:: Saved entries ::
::::::
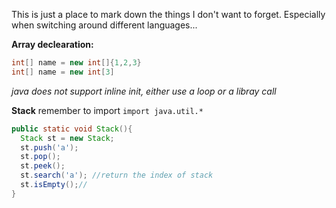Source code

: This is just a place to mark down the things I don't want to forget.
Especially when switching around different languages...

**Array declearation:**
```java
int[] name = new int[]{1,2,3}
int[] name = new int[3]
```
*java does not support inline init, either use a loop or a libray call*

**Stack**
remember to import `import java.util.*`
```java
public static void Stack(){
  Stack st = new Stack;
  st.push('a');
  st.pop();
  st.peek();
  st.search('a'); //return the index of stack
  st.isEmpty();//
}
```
::::::
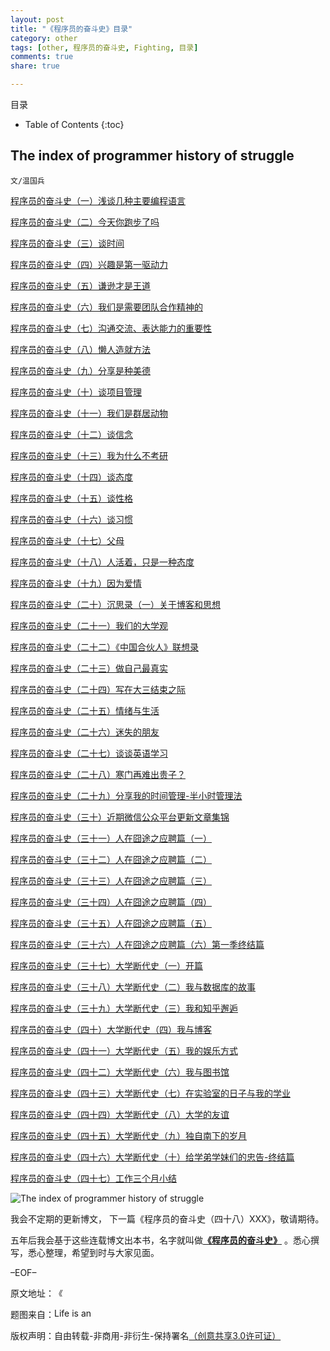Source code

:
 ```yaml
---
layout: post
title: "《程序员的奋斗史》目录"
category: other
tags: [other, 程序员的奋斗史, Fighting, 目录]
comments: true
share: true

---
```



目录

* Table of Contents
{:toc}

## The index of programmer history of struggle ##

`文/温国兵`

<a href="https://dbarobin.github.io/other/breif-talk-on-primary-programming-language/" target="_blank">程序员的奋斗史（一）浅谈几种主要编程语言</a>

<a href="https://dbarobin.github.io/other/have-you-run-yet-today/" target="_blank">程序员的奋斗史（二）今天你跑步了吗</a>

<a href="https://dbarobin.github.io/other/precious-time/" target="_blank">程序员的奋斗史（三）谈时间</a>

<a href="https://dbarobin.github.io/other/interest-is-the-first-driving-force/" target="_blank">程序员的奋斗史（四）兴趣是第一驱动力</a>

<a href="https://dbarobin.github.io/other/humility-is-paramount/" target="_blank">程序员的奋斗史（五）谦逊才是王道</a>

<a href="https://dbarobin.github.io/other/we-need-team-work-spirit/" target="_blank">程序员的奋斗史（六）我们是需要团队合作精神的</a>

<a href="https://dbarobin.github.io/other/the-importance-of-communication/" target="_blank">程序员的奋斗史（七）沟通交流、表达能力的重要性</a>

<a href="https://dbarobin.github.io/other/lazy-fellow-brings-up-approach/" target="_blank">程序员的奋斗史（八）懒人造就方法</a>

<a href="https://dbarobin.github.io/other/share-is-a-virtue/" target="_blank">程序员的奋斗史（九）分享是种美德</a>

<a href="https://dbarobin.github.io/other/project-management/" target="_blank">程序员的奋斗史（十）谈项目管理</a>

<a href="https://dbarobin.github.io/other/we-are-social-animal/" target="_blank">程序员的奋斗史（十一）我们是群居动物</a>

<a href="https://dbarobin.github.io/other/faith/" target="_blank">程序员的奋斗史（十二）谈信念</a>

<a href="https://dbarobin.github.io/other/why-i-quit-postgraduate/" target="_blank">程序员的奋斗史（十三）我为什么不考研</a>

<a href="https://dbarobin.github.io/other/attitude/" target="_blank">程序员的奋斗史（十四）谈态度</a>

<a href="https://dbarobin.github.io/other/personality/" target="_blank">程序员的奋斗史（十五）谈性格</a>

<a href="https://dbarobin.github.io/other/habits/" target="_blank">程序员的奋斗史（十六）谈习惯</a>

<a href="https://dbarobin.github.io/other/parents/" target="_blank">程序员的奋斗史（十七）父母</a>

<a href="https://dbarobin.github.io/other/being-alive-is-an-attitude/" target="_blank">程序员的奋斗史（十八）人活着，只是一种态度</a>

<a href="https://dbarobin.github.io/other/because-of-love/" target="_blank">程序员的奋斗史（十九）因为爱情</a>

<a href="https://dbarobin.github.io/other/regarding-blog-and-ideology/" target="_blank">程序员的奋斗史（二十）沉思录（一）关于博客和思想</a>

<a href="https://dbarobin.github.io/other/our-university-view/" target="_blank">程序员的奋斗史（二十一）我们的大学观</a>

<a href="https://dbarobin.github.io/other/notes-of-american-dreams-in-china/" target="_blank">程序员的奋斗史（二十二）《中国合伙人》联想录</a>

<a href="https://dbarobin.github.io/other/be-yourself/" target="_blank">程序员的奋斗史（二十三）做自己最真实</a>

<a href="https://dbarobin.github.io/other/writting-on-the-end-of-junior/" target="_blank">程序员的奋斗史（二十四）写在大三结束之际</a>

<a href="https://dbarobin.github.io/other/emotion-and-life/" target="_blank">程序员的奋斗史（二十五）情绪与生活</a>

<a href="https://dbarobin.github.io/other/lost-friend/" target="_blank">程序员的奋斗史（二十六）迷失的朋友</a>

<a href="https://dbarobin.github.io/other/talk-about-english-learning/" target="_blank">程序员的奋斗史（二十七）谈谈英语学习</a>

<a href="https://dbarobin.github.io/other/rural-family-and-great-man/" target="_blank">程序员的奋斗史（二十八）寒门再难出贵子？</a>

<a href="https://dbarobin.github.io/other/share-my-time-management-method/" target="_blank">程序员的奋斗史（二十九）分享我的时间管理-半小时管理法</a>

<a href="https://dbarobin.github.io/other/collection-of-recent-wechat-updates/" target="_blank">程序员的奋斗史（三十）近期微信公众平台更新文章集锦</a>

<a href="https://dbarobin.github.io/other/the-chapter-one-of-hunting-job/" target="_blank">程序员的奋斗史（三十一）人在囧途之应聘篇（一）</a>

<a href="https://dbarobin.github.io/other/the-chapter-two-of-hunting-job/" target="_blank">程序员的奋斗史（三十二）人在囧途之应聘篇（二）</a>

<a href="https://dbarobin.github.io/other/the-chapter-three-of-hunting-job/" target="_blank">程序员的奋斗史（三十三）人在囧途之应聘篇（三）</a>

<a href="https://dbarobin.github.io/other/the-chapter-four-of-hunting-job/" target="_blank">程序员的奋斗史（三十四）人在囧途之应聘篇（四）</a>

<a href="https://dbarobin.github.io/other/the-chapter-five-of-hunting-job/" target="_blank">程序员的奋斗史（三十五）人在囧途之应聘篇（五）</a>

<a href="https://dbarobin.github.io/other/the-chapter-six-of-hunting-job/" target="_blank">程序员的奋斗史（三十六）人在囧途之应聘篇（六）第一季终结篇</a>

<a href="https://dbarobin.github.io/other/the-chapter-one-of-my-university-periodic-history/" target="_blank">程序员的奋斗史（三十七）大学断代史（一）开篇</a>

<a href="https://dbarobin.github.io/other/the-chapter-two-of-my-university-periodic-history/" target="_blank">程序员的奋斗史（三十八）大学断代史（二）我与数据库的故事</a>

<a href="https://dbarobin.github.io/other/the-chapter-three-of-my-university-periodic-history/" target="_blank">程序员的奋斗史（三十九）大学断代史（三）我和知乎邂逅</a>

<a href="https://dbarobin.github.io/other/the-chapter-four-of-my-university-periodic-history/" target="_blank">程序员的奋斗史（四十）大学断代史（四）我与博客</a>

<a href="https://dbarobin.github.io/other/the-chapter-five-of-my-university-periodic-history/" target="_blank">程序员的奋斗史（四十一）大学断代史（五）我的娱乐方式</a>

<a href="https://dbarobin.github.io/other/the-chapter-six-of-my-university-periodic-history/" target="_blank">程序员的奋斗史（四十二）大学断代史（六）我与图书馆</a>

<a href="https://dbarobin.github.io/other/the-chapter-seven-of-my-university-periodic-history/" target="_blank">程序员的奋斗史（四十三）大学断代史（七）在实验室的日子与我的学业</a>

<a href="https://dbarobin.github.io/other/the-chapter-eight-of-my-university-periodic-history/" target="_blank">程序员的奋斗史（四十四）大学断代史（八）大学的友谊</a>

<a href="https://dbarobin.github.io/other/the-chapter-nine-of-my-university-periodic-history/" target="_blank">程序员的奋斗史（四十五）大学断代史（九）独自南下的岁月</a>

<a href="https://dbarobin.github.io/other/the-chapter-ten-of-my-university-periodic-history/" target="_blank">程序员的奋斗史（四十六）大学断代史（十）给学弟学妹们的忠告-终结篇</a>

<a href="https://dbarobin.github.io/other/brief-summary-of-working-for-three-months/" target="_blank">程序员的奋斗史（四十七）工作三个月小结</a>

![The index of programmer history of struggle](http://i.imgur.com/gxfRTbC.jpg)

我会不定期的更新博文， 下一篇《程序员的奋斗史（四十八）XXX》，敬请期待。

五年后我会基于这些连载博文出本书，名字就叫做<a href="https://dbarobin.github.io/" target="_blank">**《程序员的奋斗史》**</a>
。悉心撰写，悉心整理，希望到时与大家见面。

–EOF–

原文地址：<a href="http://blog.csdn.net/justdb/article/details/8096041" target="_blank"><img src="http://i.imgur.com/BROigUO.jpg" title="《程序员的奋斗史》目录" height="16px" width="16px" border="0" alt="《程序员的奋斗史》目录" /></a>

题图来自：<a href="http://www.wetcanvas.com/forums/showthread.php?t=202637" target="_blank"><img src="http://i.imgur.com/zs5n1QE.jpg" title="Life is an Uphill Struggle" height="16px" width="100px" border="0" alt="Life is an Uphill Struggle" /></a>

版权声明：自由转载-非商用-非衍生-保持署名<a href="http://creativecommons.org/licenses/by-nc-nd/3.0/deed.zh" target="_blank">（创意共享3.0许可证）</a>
::::::
:: Problem description ::
Select the lines from the entries that include the word "three".

:: Solution to the exercise ::
<a href="https://dbarobin.github.io/other/the-chapter-three-of-hunting-job/" target="_blank">程序员的奋斗史（三十三）人在囧途之应聘篇（三）</a>
<a href="https://dbarobin.github.io/other/the-chapter-three-of-my-university-periodic-history/" target="_blank">程序员的奋斗史（三十九）大学断代史（三）我和知乎邂逅</a>
<a href="https://dbarobin.github.io/other/brief-summary-of-working-for-three-months/" target="_blank">程序员的奋斗史（四十七）工作三个月小结</a>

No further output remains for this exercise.